> _WORK TO COMPLETE_
Transcribe the entries exactly. Omit the pictures.

DATA SECTION START

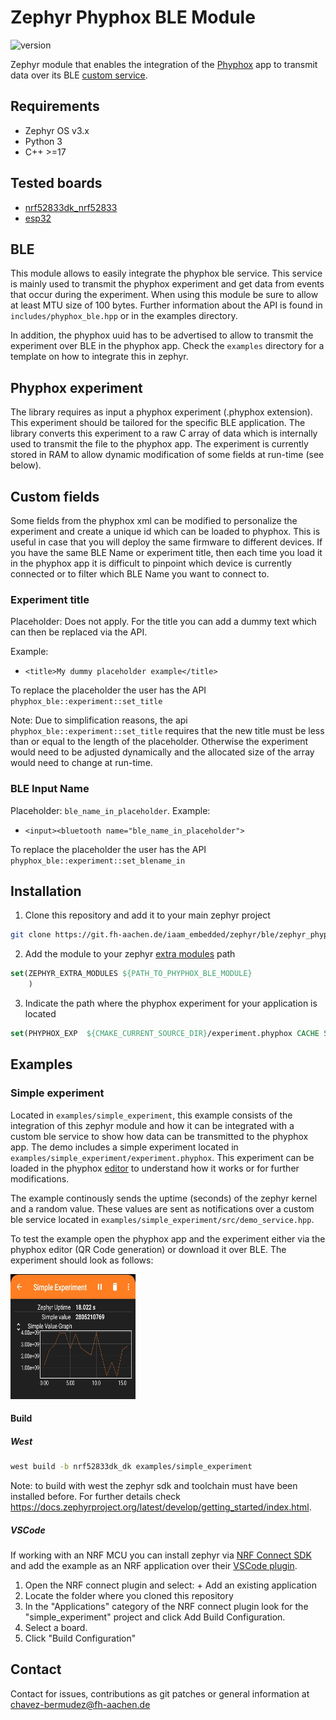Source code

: # Zephyr Phyphox BLE Module

![version](https://img.shields.io/badge/version-1.0.0-blue)

Zephyr module that enables the integration of the [Phyphox](https://phyphox.org/) app to transmit data over its BLE [custom service](https://phyphox.org/wiki/index.php/Bluetooth_Low_Energy).

## Requirements

- Zephyr OS v3.x
- Python 3
- C++ >=17

## Tested boards

- [nrf52833dk_nrf52833](https://docs.zephyrproject.org/2.6.0/boards/arm/nrf52833dk_nrf52833/doc/index.html)
- [esp32](https://docs.zephyrproject.org/latest/boards/xtensa/esp32/doc/index.html)

## BLE

This module allows to easily integrate the phyphox ble service. This service is mainly used to transmit the phyphox experiment and get data from events that occur during the experiment. When using this module be sure to allow at least MTU size of 100 bytes. Further information about the API is found in `includes/phyphox_ble.hpp` or in the examples directory.

In addition, the phyphox uuid has to be advertised to allow to transmit the experiment over BLE in the phyphox app. Check the `examples` directory for a template on how to integrate this in zephyr.

## Phyphox experiment

The library requires as input a phyphox experiment (.phyphox extension). This experiment should be tailored for the specific BLE application. The library converts this experiment to a raw C array of data which is internally used to transmit the file to the phyphox app. The experiment is currently stored in RAM to allow dynamic modification of some fields at run-time (see below).

## Custom fields

Some fields from the phyphox xml can be modified to personalize the experiment and create a unique id which can be loaded to phyphox. This is useful in case that you will deploy the same firmware to different devices. If you have the same BLE Name or experiment title, then each time you load it in the phyphox app it is difficult to pinpoint which device is currently connected or to filter which BLE Name you want to connect to. 

### Experiment title

Placeholder: Does not apply. For the title you can add a dummy text which can then be replaced via the API.

Example:
- `<title>My dummy placeholder example</title>`

To replace the placeholder the user has the API `phyphox_ble::experiment::set_title`

Note: Due to simplification reasons, the api `phyphox_ble::experiment::set_title` requires that the new title must be less than or equal to the length of the placeholder. Otherwise the experiment would need to be adjusted dynamically and the allocated size of the array would need to change at run-time.

### BLE Input Name

Placeholder: `ble_name_in_placeholder`. Example:
- `<input><bluetooth name="ble_name_in_placeholder">`

To replace the placeholder the user has the API `phyphox_ble::experiment::set_blename_in`



## Installation

1. Clone this repository and add it to your main zephyr project

```bash
git clone https://git.fh-aachen.de/iaam_embedded/zephyr/ble/zephyr_phyphox-ble.git --recurse-submodules 
```
2. Add the module to your zephyr [extra modules](https://docs.zephyrproject.org/latest/develop/modules.html) path
```cmake
set(ZEPHYR_EXTRA_MODULES ${PATH_TO_PHYPHOX_BLE_MODULE}
    )
```

3. Indicate the path where the phyphox experiment for your application is located

```cmake
set(PHYPHOX_EXP  ${CMAKE_CURRENT_SOURCE_DIR}/experiment.phyphox CACHE STRING INTERNAL)
```

## Examples

### Simple experiment

Located in `examples/simple_experiment`, this example consists of the integration of this zephyr module and how it can be integrated with a custom ble service to show how data can be transmitted to the phyphox app. The demo includes a simple experiment located in `examples/simple_experiment/experiment.phyphox`. This experiment can be loaded in the phyphox [editor](https://phyphox.org/editor/) to understand how it works or for further modifications.

The example continously sends the uptime (seconds) of the zephyr kernel and a random value. These values are sent as notifications over a custom ble service located in `examples/simple_experiment/src/demo_service.hpp`.

To test the example open the phyphox app and the experiment either via the phyphox editor (QR Code generation) or download it over BLE. The experiment should look as follows:

<img src="images/simple_experiment.png" width="200" height="200" />

#### Build

##### West

```bash
west build -b nrf52833dk_dk examples/simple_experiment
```

Note: to build with west the zephyr sdk and toolchain must have been installed before. For further details check https://docs.zephyrproject.org/latest/develop/getting_started/index.html.

##### VSCode

If working with an NRF MCU you can install zephyr via [NRF Connect SDK](https://developer.nordicsemi.com/nRF_Connect_SDK/doc/latest/nrf/index.html) and add the example as an NRF application over their [VSCode plugin](https://www.nordicsemi.com/Products/Development-tools/nRF-Connect-for-VS-Code/Tutorials).

1. Open the NRF connect plugin and select: + Add an existing application
2. Locate the folder where you cloned this repository
3. In the "Applications" category of the NRF connect plugin look for the "simple_experiment" project and click Add Build Configuration.
4. Select a board.
5. Click "Build Configuration"  

## Contact

Contact for issues, contributions as git patches or general information at chavez-bermudez@fh-aachen.de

DATA SECTION END

> _TASK OUTPUT_
Source code

: # Zephyr Phyphox BLE Module

![version](https://img.shields.io/badge/version-1.0.0-blue)

Zephyr module that enables the integration of the [Phyphox](https://phyphox.org/) app to transmit data over its BLE [custom service](https://phyphox.org/wiki/index.php/Bluetooth_Low_Energy).

## Requirements

- Zephyr OS v3.x
- Python 3
- C++ >=17

## Tested boards

- [nrf52833dk_nrf52833](https://docs.zephyrproject.org/2.6.0/boards/arm/nrf52833dk_nrf52833/doc/index.html)
- [esp32](https://docs.zephyrproject.org/latest/boards/xtensa/esp32/doc/index.html)

## BLE

This module allows to easily integrate the phyphox ble service. This service is mainly used to transmit the phyphox experiment and get data from events that occur during the experiment. When using this module be sure to allow at least MTU size of 100 bytes. Further information about the API is found in `includes/phyphox_ble.hpp` or in the examples directory.

In addition, the phyphox uuid has to be advertised to allow to transmit the experiment over BLE in the phyphox app. Check the `examples` directory for a template on how to integrate this in zephyr.

## Phyphox experiment

The library requires as input a phyphox experiment (.phyphox extension). This experiment should be tailored for the specific BLE application. The library converts this experiment to a raw C array of data which is internally used to transmit the file to the phyphox app. The experiment is currently stored in RAM to allow dynamic modification of some fields at run-time (see below).

## Custom fields

Some fields from the phyphox xml can be modified to personalize the experiment and create a unique id which can be loaded to phyphox. This is useful in case that you will deploy the same firmware to different devices. If you have the same BLE Name or experiment title, then each time you load it in the phyphox app it is difficult to pinpoint which device is currently connected or to filter which BLE Name you want to connect to. 

### Experiment title

Placeholder: Does not apply. For the title you can add a dummy text which can then be replaced via the API.

Example:
- `<title>My dummy placeholder example</title>`

To replace the placeholder the user has the API `phyphox_ble::experiment::set_title`

Note: Due to simplification reasons, the api `phyphox_ble::experiment::set_title` requires that the new title must be less than or equal to the length of the placeholder. Otherwise the experiment would need to be adjusted dynamically and the allocated size of the array would need to change at run-time.

### BLE Input Name

Placeholder: `ble_name_in_placeholder`. Example:
- `<input><bluetooth name="ble_name_in_placeholder">`

To replace the placeholder the user has the API `phyphox_ble::experiment::set_blename_in`



## Installation

1. Clone this repository and add it to your main zephyr project

```bash
git clone https://git.fh-aachen.de/iaam_embedded/zephyr/ble/zephyr_phyphox-ble.git --recurse-submodules 
```
2. Add the module to your zephyr [extra modules](https://docs.zephyrproject.org/latest/develop/modules.html) path
```cmake
set(ZEPHYR_EXTRA_MODULES ${PATH_TO_PHYPHOX_BLE_MODULE}
    )
```

3. Indicate the path where the phyphox experiment for your application is located

```cmake
set(PHYPHOX_EXP  ${CMAKE_CURRENT_SOURCE_DIR}/experiment.phyphox CACHE STRING INTERNAL)
```

## Examples

### Simple experiment

Located in `examples/simple_experiment`, this example consists of the integration of this zephyr module and how it can be integrated with a custom ble service to show how data can be transmitted to the phyphox app. The demo includes a simple experiment located in `examples/simple_experiment/experiment.phyphox`. This experiment can be loaded in the phyphox [editor](https://phyphox.org/editor/) to understand how it works or for further modifications.

The example continously sends the uptime (seconds) of the zephyr kernel and a random value. These values are sent as notifications over a custom ble service located in `examples/simple_experiment/src/demo_service.hpp`.

To test the example open the phyphox app and the experiment either via the phyphox editor (QR Code generation) or download it over BLE. The experiment should look as follows:

<img src="images/simple_experiment.png" width="200" height="200" />

#### Build

##### West

```bash
west build -b nrf52833dk_dk examples/simple_experiment
```

Note: to build with west the zephyr sdk and toolchain must have been installed before. For further details check https://docs.zephyrproject.org/latest/develop/getting_started/index.html.

##### VSCode

If working with an NRF MCU you can install zephyr via [NRF Connect SDK](https://developer.nordicsemi.com/nRF_Connect_SDK/doc/latest/nrf/index.html) and add the example as an NRF application over their [VSCode plugin](https://www.nordicsemi.com/Products/Development-tools/nRF-Connect-for-VS-Code/Tutorials).

1. Open the NRF connect plugin and select: + Add an existing application
2. Locate the folder where you cloned this repository
3. In the "Applications" category of the NRF connect plugin look for the "simple_experiment" project and click Add Build Configuration.
4. Select a board.
5. Click "Build Configuration"  

## Contact

Contact for issues, contributions as git patches or general information at chavez-bermudez@fh-aachen.de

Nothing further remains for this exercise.